UniStar spokeswoman Laura Eifler said in an e-mail that the company plans to work with the NRC to address the issue.
"The contention filed had four issues associated with it and the [licensing board] rejected three of the four issues," Eifler said. "UniStar values the public participation process, and we look forward to assisting in the resolution of the remaining issue, to the satisfaction of the Board, for the NRC's Final Environmental Impact Statement."
The licensing board rejected other elements of the foes' collective argument. They had said that the environmental impact statement's analysis of the need for more electricity was inadequate and outdated, and that it understated the likely costs of nuclear power versus alternative sources.
The impact statement emphasized a need for the electricity the proposed reactor could generate. Opponents challenged the board's research, arguing electricity demand has dropped in Maryland due to legislative changes and the recession, and that the researchers should have included a broader geographic discussion in their analysis. Specifically, they argued that "Maryland is part of a regional power grid that includes 13 states, and as long as sufficient power is generated within the region to meet the needs of the participant states, Maryland has no need to produce more power within its borders."
However, the licensing board dismissed some of the project opponents' arguments as untimely. For those that did qualify as timely, the opponents did not submit "legally sufficient" documents or sources, the new report concludes.
Once the licensing board rules on all submitted contentions there are 10 so far, though some already have been dismissed UniStar, NRC staff and the environmental groups could appeal to the full commission, NRC spokesman Neil Sheehan said.
"If, after the commission ruled, the parties were still not satisfied with the outcome, they would have the option of challenging the ruling in federal court," he said.

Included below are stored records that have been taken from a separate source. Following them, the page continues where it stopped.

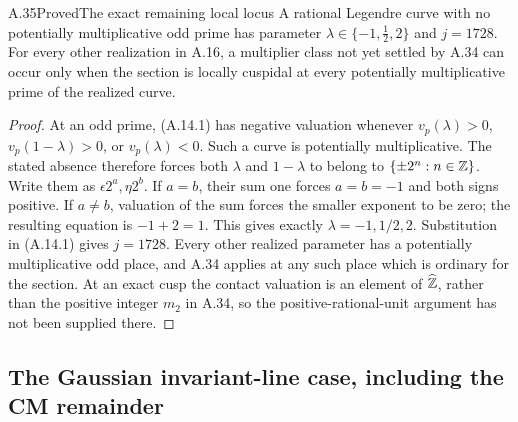 \begin{statement}{A.35}{Proved}{The exact remaining local locus}
A rational Legendre curve with no potentially multiplicative odd
prime has parameter $\lambda\in\{-1,\tfrac12,2\}$ and $j=1728$.
For every other realization in A.16, a multiplier class not yet
settled by A.34 can occur only when the section is locally cuspidal
at every potentially multiplicative prime of the realized curve.
\end{statement}
\begin{proof}
At an odd prime, (A.14.1) has negative valuation whenever
$v_p(\lambda)>0$, $v_p(1-\lambda)>0$, or $v_p(\lambda)<0$.
Such a curve is potentially multiplicative.  The stated absence
therefore forces both $\lambda$ and $1-\lambda$ to belong to
$\{\pm2^n:n\in\mathbb Z\}$.  Write them as $\epsilon2^a,\eta2^b$.
If $a=b$, their sum one forces $a=b=-1$ and both signs positive.
If $a\ne b$, valuation of the sum forces the smaller exponent to be
zero; the resulting equation is $-1+2=1$.  This gives exactly
$\lambda=-1,1/2,2$.  Substitution in (A.14.1) gives $j=1728$.
Every other realized parameter has a potentially multiplicative odd
place, and A.34 applies at any such place which is ordinary for the
section.  At an exact cusp the contact valuation is an element of
$\widehat{\mathbb Z}$, rather than the positive integer $m_2$ in A.34, so the
positive-rational-unit argument has not been supplied there.
\end{proof}

\subsection{The Gaussian invariant-line case, including the CM remainder}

The new contention will stand alongside a previous contention still being considered by the licensing board, Sheehan said. That previous contention alleges that granting a license for a third reactor would violate the Atomic Energy Act, which does not allow foreign entities to "own, dominate and control" a U.S. nuclear power plant. In a meeting last month, NRC staff met with members of the French utility company Eléctricité de France, now the sole owner of UniStar, to address the issue. At the meeting, the company made public its plans to acquire a U.S. partner.
"EDF said it would file a document with us next month, which will further explain its approach," Sheehan said. "Separate from that, though, the [licensing board] panel continues to review the foreign ownership question on its own."
In October, EDF bought out its partner in UniStar, Constellation Energy of Baltimore, for $140 million. Earlier that month, Constellation had balked at the Department of Energy's requirement that the company put up $880 million for a proposed $7.6 billion federal loan guarantee. The nuclear industry relies on such guarantees because private financing for new reactors is scarce.